Is it possible to check similarity of two recorded sounds, "throwing" out a noise and a time offset?

This is, in general, still an open research problem.

That being said, you may be able to do something like training an open-source deep learning model to detect similar sounds. Two models that are good at this, are “Spleeter” (which by default separates vocals from music) and “Whisper” (which does speech detection.)

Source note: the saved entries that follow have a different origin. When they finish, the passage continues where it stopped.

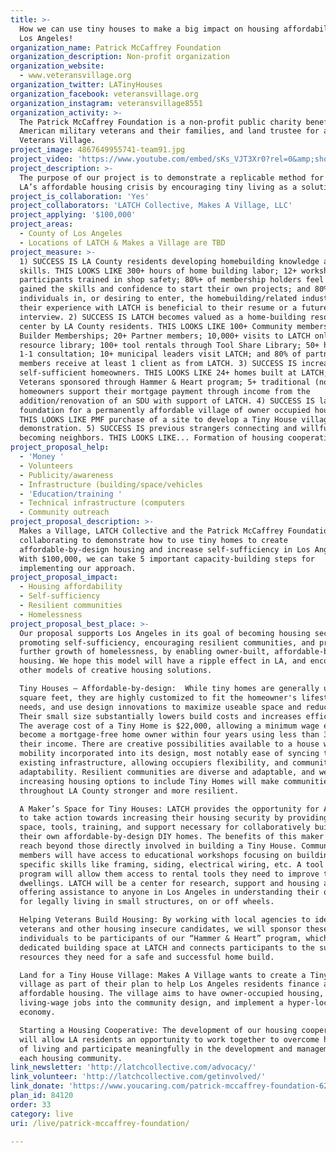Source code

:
 ```yaml
---
title: >-
  How we can use tiny houses to make a big impact on housing affordability in
  Los Angeles! 
organization_name: Patrick McCaffrey Foundation
organization_description: Non-profit organization
organization_website:
  - www.veteransvillage.org
organization_twitter: LATinyHouses
organization_facebook: veteransvillage.org
organization_instagram: veteransvillage8551
organization_activity: >-
  The Patrick McCaffrey Foundation is a non-profit public charity benefitting
  American military veterans and their families, and land trustee for a future
  Veterans Village.
project_image: 4867649955741-team91.jpg
project_video: 'https://www.youtube.com/embed/sKs_VJT3Xr0?rel=0&amp;showinfo=0'
project_description: >-
  The purpose of our project is to demonstrate a replicable method for solving
  LA’s affordable housing crisis by encouraging tiny living as a solution.
project_is_collaboration: 'Yes'
project_collaborators: 'LATCH Collective, Makes A Village, LLC'
project_applying: '$100,000'
project_areas:
  - County of Los Angeles
  - Locations of LATCH & Makes a Village are TBD
project_measure: >-
  1) SUCCESS IS LA County residents developing homebuilding knowledge and
  skills. THIS LOOKS LIKE 300+ hours of home building labor; 12+ workshops; 50+
  participants trained in shop safety; 80%+ of membership holders feel they’ve
  gained the skills and confidence to start their own projects; and 80%+
  individuals in, or desiring to enter, the homebuilding/related industry feel
  their experience with LATCH is beneficial to their resume or a future
  interview. 2) SUCCESS IS LATCH becomes valued as a home-building resource
  center by LA County residents. THIS LOOKS LIKE 100+ Community memberships; 12+
  Builder Memberships; 20+ Partner members; 10,000+ visits to LATCH online
  resource library; 100+ tool rentals through Tool Share Library; 50+ hours of
  1-1 consultation; 10+ municipal leaders visit LATCH; and 80% of partner
  members receive at least 1 client as from LATCH. 3) SUCCESS IS increase in
  self-sufficient homeowners. THIS LOOKS LIKE 24+ homes built at LATCH; 12+
  Veterans sponsored through Hammer & Heart program; 5+ traditional (non-tiny)
  homeowners support their mortgage payment through income from the
  addition/renovation of an SDU with support of LATCH. 4) SUCCESS IS laying the
  foundation for a permanently affordable village of owner occupied housing.
  THIS LOOKS LIKE PMF purchase of a site to develop a Tiny House village
  demonstration. 5) SUCCESS IS previous strangers connecting and willfully
  becoming neighbors. THIS LOOKS LIKE... Formation of housing cooperative.
project_proposal_help:
  - 'Money '
  - Volunteers
  - Publicity/awareness
  - Infrastructure (building/space/vehicles
  - 'Education/training '
  - Technical infrastructure (computers
  - Community outreach
project_proposal_description: >-
  Makes a Village, LATCH Collective and the Patrick McCaffrey Foundation are
  collaborating to demonstrate how to use tiny homes to create
  affordable-by-design housing and increase self-sufficiency in Los Angeles.
  With $100,000, we can take 5 important capacity-building steps for
  implementing our approach.
project_proposal_impact:
  - Housing affordability
  - Self-sufficiency
  - Resilient communities
  - Homelessness
project_proposal_best_place: >-
  Our proposal supports Los Angeles in its goal of becoming housing secure,
  promoting self-sufficiency, encouraging resilient communities, and preventing
  further growth of homelessness, by enabling owner-built, affordable-by-design
  housing. We hope this model will have a ripple effect in LA, and encourage
  other models of creative housing solutions.

  Tiny Houses – Affordable-by-design:  While tiny homes are generally under 300
  square feet, they are highly customized to fit the homeowner's lifestyle and
  needs, and use design innovations to maximize useable space and reduce waste.
  Their small size substantially lowers build costs and increases efficiency. 
  The average cost of a Tiny Home is $22,000, allowing a minimum wage earner to
  become a mortgage-free home owner within four years using less than 30% of
  their income. There are creative possibilities available to a house with
  mobility incorporated into its design, most notably ease of syncing to
  existing infrastructure, allowing occupiers flexibility, and communities
  adaptability. Resilient communities are diverse and adaptable, and we believe
  increasing housing options to include Tiny Homes will make communities
  throughout LA County stronger and more resilient. 

  A Maker’s Space for Tiny Houses: LATCH provides the opportunity for Angelenos
  to take action towards increasing their housing security by providing the
  space, tools, training, and support necessary for collaboratively building
  their own affordable-by-design DIY homes. The benefits of this maker’s space
  reach beyond those directly involved in building a Tiny House. Community
  members will have access to educational workshops focusing on building
  specific skills like framing, siding, electrical wiring, etc. A tool share
  program will allow them access to rental tools they need to improve their own
  dwellings. LATCH will be a center for research, support and housing advocacy,
  offering assistance to anyone in Los Angeles in understanding their options
  for legally living in small structures, on or off wheels. 

  Helping Veterans Build Housing: By working with local agencies to identify
  veterans and other housing insecure candidates, we will sponsor these
  individuals to be participants of our “Hammer & Heart” program, which provides
  dedicated building space at LATCH and connects participants to the support and
  resources they need for a safe and successful home build. 

  Land for a Tiny House Village: Makes A Village wants to create a Tiny House
  village as part of their plan to help Los Angeles residents finance and build
  affordable housing. The village aims to have owner-occupied housing, integrate
  living-wage jobs into the community design, and implement a hyper-local
  economy. 

  Starting a Housing Cooperative: The development of our housing cooperative
  will allow LA residents an opportunity to work together to overcome high costs
  of living and participate meaningfully in the development and management of
  each housing community.
link_newsletter: 'http://latchcollective.com/advocacy/'
link_volunteer: 'http://latchcollective.com/getinvolved/'
link_donate: 'https://www.youcaring.com/patrick-mccaffrey-foundation-623332'
plan_id: 84120
order: 33
category: live
uri: /live/patrick-mccaffrey-foundation/

---
```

You might be able to do something by figuring out what kinds of sounds you want to detect, and then which frequency ranges are most salient for those sounds, and then use the FFT part of the detection. Because sounds may have slightly different speeds, a matching algorithm might start with the first spectrogram, and extract fingerprints you want to “hit” in the input sound, and then scan the input sound for a sequence of those fingerprints.

So, very briefly:

to record:

spectrograms = empty vector of spectogram
lastspectrogram = empty
foreach block in original sound:
    blockspectrogram = calculate spectrogram from block
    if lastspectrogram is empty or different_enough(lastspectrogram, blockspectrogram) then
        spectrograms = append blockspectrogram to spectrograms

to detect:

index = 0
foreach block in input sound:
    blockspectrogram = calculate spectrogram from block
    if not different_enough(blockspectrogram, spectrograms[index]) then
        index++
        if index == length(spectrograms) then
            return Success
return Failure

Something like that.

Obviously, “different_enough” needs to be tuned based on the kinds of sounds you’re interested in detecting, and “calculate spectrogram” should probably exclude buckets for frequencies you’re not interested in.